建築史家でまちづくりオルガナイザーこと、藤原惠洋(ふじはらけいよう)教授の活動と、通称ふ印ラボ(ここで「ふ」の文字は意味深長なのでちょっと解説を。ひらがなの「ふ」は「不」の草体。カタカナの「フ」は「不」の初画を指しています。そのまま解釈すれば「つたない」かもしれませぬ。しかし一歩踏み込んで「不二」とも捉え「二つとないもの」を目指そう、と呼びかけています。ゆえに理想に向けて邁進する意識や志を表わすマークなのです。
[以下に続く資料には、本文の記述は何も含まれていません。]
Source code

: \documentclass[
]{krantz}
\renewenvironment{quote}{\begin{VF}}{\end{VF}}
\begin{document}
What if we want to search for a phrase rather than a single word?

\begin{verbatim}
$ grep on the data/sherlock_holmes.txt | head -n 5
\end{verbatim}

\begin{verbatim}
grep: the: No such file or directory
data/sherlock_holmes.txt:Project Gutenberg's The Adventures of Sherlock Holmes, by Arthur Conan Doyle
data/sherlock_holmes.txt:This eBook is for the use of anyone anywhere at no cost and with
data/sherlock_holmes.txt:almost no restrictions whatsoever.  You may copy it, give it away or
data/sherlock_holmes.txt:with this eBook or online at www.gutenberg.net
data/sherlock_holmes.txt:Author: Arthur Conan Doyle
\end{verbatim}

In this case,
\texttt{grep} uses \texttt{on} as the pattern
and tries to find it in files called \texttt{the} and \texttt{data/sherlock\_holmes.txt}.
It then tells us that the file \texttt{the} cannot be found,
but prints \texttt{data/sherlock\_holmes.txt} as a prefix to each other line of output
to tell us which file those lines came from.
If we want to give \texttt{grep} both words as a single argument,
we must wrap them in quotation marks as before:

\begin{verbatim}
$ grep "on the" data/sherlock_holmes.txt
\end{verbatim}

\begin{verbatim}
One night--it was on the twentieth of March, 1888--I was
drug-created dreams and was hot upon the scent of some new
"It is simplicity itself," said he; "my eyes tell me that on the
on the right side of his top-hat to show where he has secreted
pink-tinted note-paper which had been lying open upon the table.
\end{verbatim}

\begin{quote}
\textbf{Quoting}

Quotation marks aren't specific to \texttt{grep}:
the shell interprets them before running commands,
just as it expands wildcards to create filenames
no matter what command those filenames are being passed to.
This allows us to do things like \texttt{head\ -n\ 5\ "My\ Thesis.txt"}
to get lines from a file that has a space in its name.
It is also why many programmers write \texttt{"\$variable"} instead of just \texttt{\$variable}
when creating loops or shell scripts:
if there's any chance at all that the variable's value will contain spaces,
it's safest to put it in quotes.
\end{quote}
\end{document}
泰然・悠然・自然・真摯・真面目・愚直を生きる九州大学大学院芸術工学研究院芸術文化環境論藤原惠洋研究室というわけ、です!)の活動の様子をブログを介して多くの同人・お仲間・みなさまにお伝えしています。 コミュニケーションや対話のきっかけとなるようなコメントもお待ちしております!

 

第3回「菊池千年風土時空探検隊ワークショップー宝物ハッケンまち歩き」参加レポート

 

九州大学社会連携事業のいっかんとして藤原惠洋研究室で取り組んでいる菊池市でのワークショップも昨年に引き続き,今回で3回目になります.今回は,正観寺から大琳寺を結ぶ日田街道界隈をグループに分かれて,商業や歴史,自然などについての9の問題をまちの人に突撃インタビューしながら解いていきました.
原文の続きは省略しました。